Are you installing a core of 2" x 8" x 6" ? There is a core slightly larger too which was refered to as being the H.D. unit.
I find the standard cores to be good for about ten years. The center is the same for most all of them, only the ends are different. it takes a good 2-4 hours to remove one, but then it gets worked up here at home. Most often the leaks are from water deposits getting in between the end caps and the core, then due to heat and cooling, they wedge further and further in until a leak comes in.
I usually just unsolder the two end caps with a very small tipped Acy (but can also be done with propane). This takes all of two minutes and if the leak was at the caps, boy will it show up then. Then with a foot long strip of banding steel just rod out the flues, under running water.
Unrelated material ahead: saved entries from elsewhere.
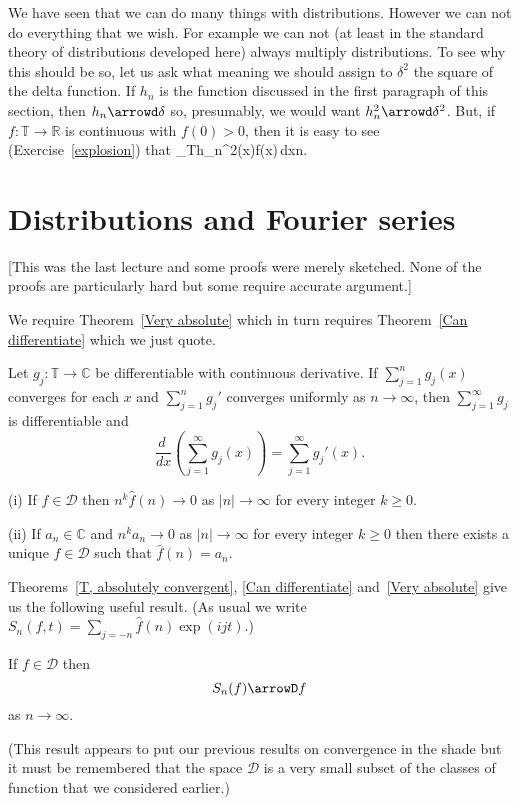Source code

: We have seen that we can do many things with distributions.
However we can not do everything that we wish. For example
we can not (at least in the standard theory of distributions
developed here) always multiply distributions. To see why
this should be so, let us ask what meaning we should
assign to $\delta^{2}$ the square of the delta function.
If $h_{n}$ is the function discussed in the first paragraph
of this section, then $h_{n}\arrowd \delta$ so, presumably,
we would want $h_{n}^{2}\arrowd \delta^{2}$. But, if
$f:{\mathbb T}\rightarrow{\mathbb R}$ is continuous
with $f(0)>0$, then
it is easy to see (Exercise~\ref{explosion}) that
\be
\int_{\mathbb T}h_{n}^{2}(x)f(x)\,dx\rightarrow\infty\quad\quad {}n\to\infty.
\ee

\section{Distributions and Fourier series}
[This was the last lecture and some proofs were merely sketched.
None of the proofs are particularly hard but some require
accurate argument.]

We require Theorem~\ref{Very absolute} which in turn requires Theorem~\ref{Can differentiate} which we just quote.

\begin{theorem}\label{Can differentiate}
Let $g_{j}:{\mathbb T}\rightarrow{\mathbb C}$ be differentiable
with continuous derivative. If $\sum_{j=1}^{n}g_{j}(x)$
converges for each $x$ and
$\sum_{j=1}^{n}g_{j}'$ converges uniformly as
$n\rightarrow\infty$, then $\sum_{j=1}^{\infty}g_{j}$ is
differentiable and
\[\frac{d\ }{dx}\left(\sum_{j=1}^{\infty}g_{j}(x)\right)
=\sum_{j=1}^{\infty}g_{j}'(x).\]
\end{theorem}
\begin{theorem}\label{Very absolute}
(i) If $f\in{\mathcal D}$ then $n^{k}\hat{f}(n)\rightarrow 0$
as $|n|\rightarrow\infty$ for every integer $k\geq 0$.

(ii) If $a_{n}\in{\mathbb C}$ and $n^{k}a_{n}\rightarrow 0$ as $|n|\rightarrow\infty$ for every integer $k\geq 0$ then there exists a unique $f\in{\mathcal D}$ such that $\hat{f}(n)=a_{n}$.
\end{theorem}

Theorems~\ref{T, absolutely convergent},
\ref{Can differentiate} and~\ref{Very absolute}
give us the following useful result.
(As usual we write $S_{n}(f,t)=\sum_{j=-n}\hat{f}(n)\exp (ijt)$.)
\begin{lemma}\label{Fourier sum distribution}
If $f\in{\mathcal D}$ then
\[S_{n}(f)\arrowD f\]
as $n\rightarrow\infty$.
\end{lemma}
(This result appears to put our previous results on
convergence in the shade but it must be remembered
that the space ${\mathcal D}$ is a very small subset
of the classes of function that we considered earlier.)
You need to dry good, then tin up the caps and the core ends with excess clean and shiney solder. Use a 3/4" pipe clamp to squeeze each of the caps back into position, then heat and apply more solder to the edges. May need needle nosed pliers to hold certain tight spots too. One time had a leak in the middle of a core, so plugged each end of the particular tube with brazing rod snips and soldered in place.
After you are done, hook a broken ended garden hose to one of the pipes, turn on slow then hold your thumb over the end. If any leaks, they will hit you in the face. Dry and solder there. Watch it for domestic water pressure is usually greater than 60PSI, so use your thumb to regulate the pressure, not something clamped in place.
You know the unit fits, as it just came out of the heater unit two hours ago. The cleaning, inspection and soldering operation ought to consume about 60-90 minutes, which includes gathering the tools, drying and watching the television in between time. It saves you a good $30+ and don't have to drive to auto store for new one.